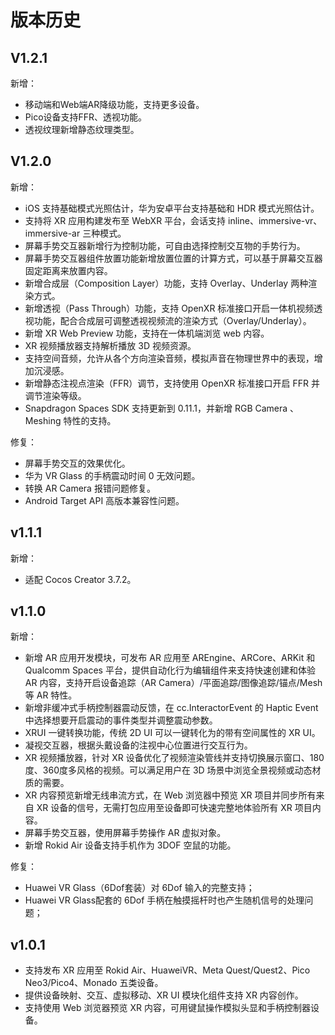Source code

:# 版本历史

## V1.2.1

新增：

- 移动端和Web端AR降级功能，支持更多设备。
- Pico设备支持FFR、透视功能。
- 透视纹理新增静态纹理类型。

## V1.2.0

新增：

- iOS 支持基础模式光照估计，华为安卓平台支持基础和 HDR 模式光照估计。
- 支持将 XR 应用构建发布至 WebXR 平台，会话支持 inline、immersive-vr、immersive-ar 三种模式。
- 屏幕手势交互器新增行为控制功能，可自由选择控制交互物的手势行为。
- 屏幕手势交互器组件放置功能新增放置位置的计算方式，可以基于屏幕交互器固定距离来放置内容。
- 新增合成层（Composition Layer）功能，支持 Overlay、Underlay 两种渲染方式。
- 新增透视（Pass Through）功能，支持 OpenXR 标准接口开启一体机视频透视功能，配合合成层可调整透视视频流的渲染方式（Overlay/Underlay）。
- 新增 XR Web Preview 功能，支持在一体机端浏览 web 内容。
- XR 视频播放器支持解析播放 3D 视频资源。
- 支持空间音频，允许从各个方向渲染音频，模拟声音在物理世界中的表现，增加沉浸感。
- 新增静态注视点渲染（FFR）调节，支持使用 OpenXR 标准接口开启 FFR 并调节渲染等级。
- Snapdragon Spaces SDK 支持更新到 0.11.1，并新增 RGB Camera 、Meshing 特性的支持。

修复：

- 屏幕手势交互的效果优化。
- 华为 VR Glass 的手柄震动时间 0 无效问题。
- 转换 AR Camera 报错问题修复。
- Android Target API 高版本兼容性问题。

## v1.1.1

新增：

- 适配 Cocos Creator 3.7.2。

## v1.1.0

新增：

- 新增 AR 应用开发模块，可发布 AR 应用至 AREngine、ARCore、ARKit 和 Qualcomm Spaces 平台，提供自动化行为编辑组件来支持快速创建和体验 AR 内容，支持开启设备追踪（AR Camera）/平面追踪/图像追踪/锚点/Mesh 等 AR 特性。
- 新增非缓冲式手柄控制器震动反馈，在 cc.InteractorEvent 的 Haptic Event 中选择想要开启震动的事件类型并调整震动参数。
- XRUI 一键转换功能，传统 2D UI 可以一键转化为的带有空间属性的 XR UI。
- 凝视交互器，根据头戴设备的注视中心位置进行交互行为。
- XR 视频播放器，针对 XR 设备优化了视频渲染管线并支持切换展示窗口、180度、360度多风格的视频。可以满足用户在 3D 场景中浏览全景视频或动态材质的需要。
- XR 内容预览新增无线串流方式，在 Web 浏览器中预览 XR 项目并同步所有来自 XR 设备的信号，无需打包应用至设备即可快速完整地体验所有 XR 项目内容。
- 屏幕手势交互器，使用屏幕手势操作 AR 虚拟对象。
- 新增 Rokid Air 设备支持手机作为 3DOF 空鼠的功能。

修复：

- Huawei VR Glass（6Dof套装）对 6Dof 输入的完整支持；
- Huawei VR Glass配套的 6Dof 手柄在触摸摇杆时也产生随机信号的处理问题；

## v1.0.1

- 支持发布 XR 应用至 Rokid Air、HuaweiVR、Meta Quest/Quest2、Pico Neo3/Pico4、Monado 五类设备。
- 提供设备映射、交互、虚拟移动、XR UI 模块化组件支持 XR 内容创作。
- 支持使用 Web 浏览器预览 XR 内容，可用键鼠操作模拟头显和手柄控制器设备。
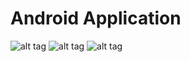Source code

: # Android Application

![alt tag](https://github.com/CodeLankaHack/Inglorious-Masters/blob/master/Android%20Application/ScreenShots/menu.png)
![alt tag](https://github.com/CodeLankaHack/Inglorious-Masters/blob/master/Android%20Application/ScreenShots/menu.png)
![alt tag](https://github.com/CodeLankaHack/Inglorious-Masters/blob/master/Android%20Application/ScreenShots/menu.png)
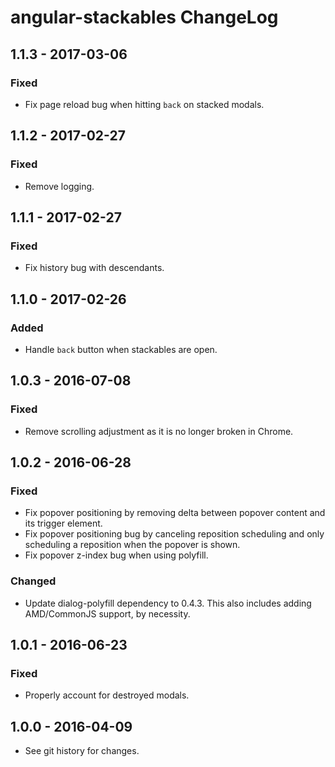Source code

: # angular-stackables ChangeLog

## 1.1.3 - 2017-03-06

### Fixed
- Fix page reload bug when hitting `back` on stacked modals.

## 1.1.2 - 2017-02-27

### Fixed
- Remove logging.

## 1.1.1 - 2017-02-27

### Fixed
- Fix history bug with descendants.

## 1.1.0 - 2017-02-26

### Added
- Handle `back` button when stackables are open.

## 1.0.3 - 2016-07-08

### Fixed
- Remove scrolling adjustment as it is no longer broken in Chrome.

## 1.0.2 - 2016-06-28

### Fixed
- Fix popover positioning by removing delta between
  popover content and its trigger element.
- Fix popover positioning bug by canceling reposition
  scheduling and only scheduling a reposition when
  the popover is shown.
- Fix popover z-index bug when using polyfill.

### Changed
- Update dialog-polyfill dependency to 0.4.3. This also includes adding
  AMD/CommonJS support, by necessity.

## 1.0.1 - 2016-06-23

### Fixed
- Properly account for destroyed modals.

## 1.0.0 - 2016-04-09

- See git history for changes.
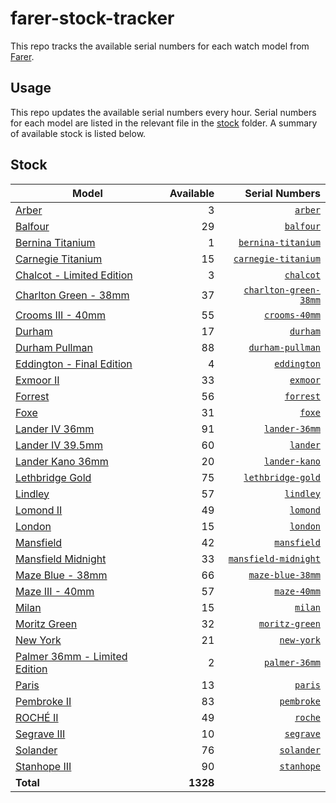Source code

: # farer-stock-tracker

This repo tracks the available serial numbers for each watch model from [Farer](https://farer.com).

## Usage

This repo updates the available serial numbers every hour. Serial numbers for each model are listed in the relevant file in the [stock](./stock) folder. A summary of available stock is listed below.

## Stock

| Model | Available | Serial Numbers |
| ----- | --------: | -------------: |
| [Arber](https://usd.farer.com/products/arber) | 3 | [`arber`](./stock/arber) |
| [Balfour](https://usd.farer.com/products/balfour) | 29 | [`balfour`](./stock/balfour) |
| [Bernina Titanium](https://usd.farer.com/products/bernina-titanium) | 1 | [`bernina-titanium`](./stock/bernina-titanium) |
| [Carnegie Titanium](https://usd.farer.com/products/carnegie-titanium) | 15 | [`carnegie-titanium`](./stock/carnegie-titanium) |
| [Chalcot - Limited Edition](https://usd.farer.com/products/chalcot) | 3 | [`chalcot`](./stock/chalcot) |
| [Charlton Green - 38mm](https://usd.farer.com/products/charlton-green-38mm) | 37 | [`charlton-green-38mm`](./stock/charlton-green-38mm) |
| [Crooms III - 40mm](https://usd.farer.com/products/crooms-40mm) | 55 | [`crooms-40mm`](./stock/crooms-40mm) |
| [Durham](https://usd.farer.com/products/durham) | 17 | [`durham`](./stock/durham) |
| [Durham Pullman](https://usd.farer.com/products/durham-pullman) | 88 | [`durham-pullman`](./stock/durham-pullman) |
| [Eddington - Final Edition](https://usd.farer.com/products/eddington) | 4 | [`eddington`](./stock/eddington) |
| [Exmoor II](https://usd.farer.com/products/exmoor) | 33 | [`exmoor`](./stock/exmoor) |
| [Forrest](https://usd.farer.com/products/forrest) | 56 | [`forrest`](./stock/forrest) |
| [Foxe](https://usd.farer.com/products/foxe) | 31 | [`foxe`](./stock/foxe) |
| [Lander IV 36mm](https://usd.farer.com/products/lander-36mm) | 91 | [`lander-36mm`](./stock/lander-36mm) |
| [Lander IV 39.5mm](https://usd.farer.com/products/lander) | 60 | [`lander`](./stock/lander) |
| [Lander Kano 36mm](https://usd.farer.com/products/lander-kano) | 20 | [`lander-kano`](./stock/lander-kano) |
| [Lethbridge Gold](https://usd.farer.com/products/lethbridge-gold) | 75 | [`lethbridge-gold`](./stock/lethbridge-gold) |
| [Lindley](https://usd.farer.com/products/lindley) | 57 | [`lindley`](./stock/lindley) |
| [Lomond II](https://usd.farer.com/products/lomond) | 49 | [`lomond`](./stock/lomond) |
| [London](https://usd.farer.com/products/london) | 15 | [`london`](./stock/london) |
| [Mansfield](https://usd.farer.com/products/mansfield) | 42 | [`mansfield`](./stock/mansfield) |
| [Mansfield Midnight](https://usd.farer.com/products/mansfield-midnight) | 33 | [`mansfield-midnight`](./stock/mansfield-midnight) |
| [Maze Blue - 38mm](https://usd.farer.com/products/maze-blue-38mm) | 66 | [`maze-blue-38mm`](./stock/maze-blue-38mm) |
| [Maze III - 40mm](https://usd.farer.com/products/maze-40mm) | 57 | [`maze-40mm`](./stock/maze-40mm) |
| [Milan](https://usd.farer.com/products/milan) | 15 | [`milan`](./stock/milan) |
| [Moritz Green](https://usd.farer.com/products/moritz-green) | 32 | [`moritz-green`](./stock/moritz-green) |
| [New York](https://usd.farer.com/products/new-york) | 21 | [`new-york`](./stock/new-york) |
| [Palmer 36mm - Limited Edition](https://usd.farer.com/products/palmer-36mm) | 2 | [`palmer-36mm`](./stock/palmer-36mm) |
| [Paris](https://usd.farer.com/products/paris) | 13 | [`paris`](./stock/paris) |
| [Pembroke II](https://usd.farer.com/products/pembroke) | 83 | [`pembroke`](./stock/pembroke) |
| [ROCHÉ II](https://usd.farer.com/products/roche) | 49 | [`roche`](./stock/roche) |
| [Segrave III](https://usd.farer.com/products/segrave) | 10 | [`segrave`](./stock/segrave) |
| [Solander](https://usd.farer.com/products/solander) | 76 | [`solander`](./stock/solander) |
| [Stanhope III](https://usd.farer.com/products/stanhope) | 90 | [`stanhope`](./stock/stanhope) |
| **Total** | **1328** | |
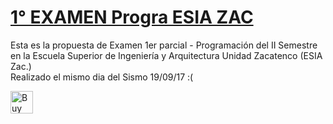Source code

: [1° EXAMEN Progra ESIA ZAC](https://github.com/NuxeUX/Examen-1-Programacion-en-VB---ESIA-ZAC.)
======
Esta es la propuesta de Examen 1er parcial - Programación del II Semestre en la Escuela Superior de Ingeniería y Arquitectura  Unidad Zacatenco (ESIA Zac.)   
Realizado el mismo dia del Sismo 19/09/17 :(

<a href='https://cdn.fbsbx.com/v/t59.2708-21/21535933_1479880232109058_2322366796373426176_n.rar/examen.rar?oh=01159fbef548a7ddc9838f5206194127&oe=59CB85C4&dl=1' target='_blank'><img height='36' style='border:0px;height:36px;' src='http://1.bp.blogspot.com/-5mgZNsI1n2I/WciBSkcY0FI/AAAAAAAABBM/zxxkwmWEMu4jKufxyaIpZ3giRQWeqwz5gCK4BGAYYCw/s1600/kofi2.png' border='0' alt='Buy Me' /></a>
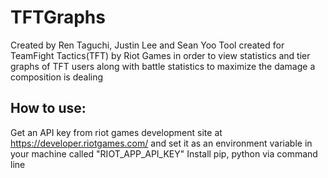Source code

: # TFTGraphs
Created by Ren Taguchi, Justin Lee and Sean Yoo
Tool created for TeamFight Tactics(TFT) by Riot Games in order to view statistics and tier graphs of TFT users along with battle statistics to maximize the damage a composition is dealing
## How to use:
Get an API key from riot games development site at https://developer.riotgames.com/ and set it as an environment variable in your machine called "RIOT_APP_API_KEY"
Install pip, python via command line
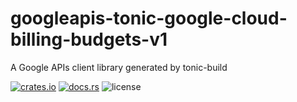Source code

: # googleapis-tonic-google-cloud-billing-budgets-v1

A Google APIs client library generated by tonic-build

[![crates.io](https://img.shields.io/crates/v/googleapis-tonic-google-cloud-billing-budgets-v1)](https://crates.io/crates/googleapis-tonic-google-cloud-billing-budgets-v1)
[![docs.rs](https://img.shields.io/docsrs/googleapis-tonic-google-cloud-billing-budgets-v1)](https://docs.rs/googleapis-tonic-google-cloud-billing-budgets-v1)
![license](https://img.shields.io/crates/l/googleapis-tonic-google-cloud-billing-budgets-v1)

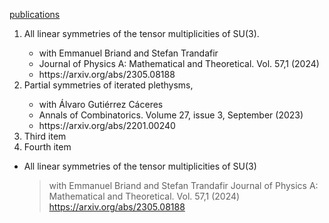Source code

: 

[publications](./publications.md)


<ol>
  <li> All linear symmetries of the tensor multiplicities of SU(3).</li>
  <ul>
      <li>with Emmanuel Briand and Stefan Trandafir </li>
      <li>Journal of Physics A: Mathematical and Theoretical. Vol. 57,1 (2024)</li>
    <li>https://arxiv.org/abs/2305.08188</li>
  </ul>
  <li> Partial symmetries of iterated plethysms, </li>
    <ul>
      <li>with Álvaro Gutiérrez Cáceres</li>
      <li>Annals of Combinatorics. Volume 27, issue 3, September (2023)</li>
      <li>https://arxiv.org/abs/2201.00240</li>
  </ul>
  <li>Third item</li>
  <li>Fourth item</li>
</ol> 



* All linear symmetries of the tensor multiplicities of SU(3)
    >with Emmanuel Briand and Stefan Trandafir
    >Journal of Physics A: Mathematical and Theoretical. Vol. 57,1 (2024)
    >https://arxiv.org/abs/2305.08188</li>
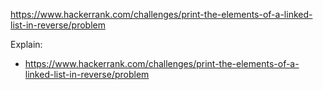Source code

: https://www.hackerrank.com/challenges/print-the-elements-of-a-linked-list-in-reverse/problem

Explain:
- https://www.hackerrank.com/challenges/print-the-elements-of-a-linked-list-in-reverse/problem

> [Task brief] For the string "arxiv", show each line of the entries above where it occurs.

> [Result for this exercise]
    <li>https://arxiv.org/abs/2305.08188</li>
      <li>https://arxiv.org/abs/2201.00240</li>
    >https://arxiv.org/abs/2305.08188</li>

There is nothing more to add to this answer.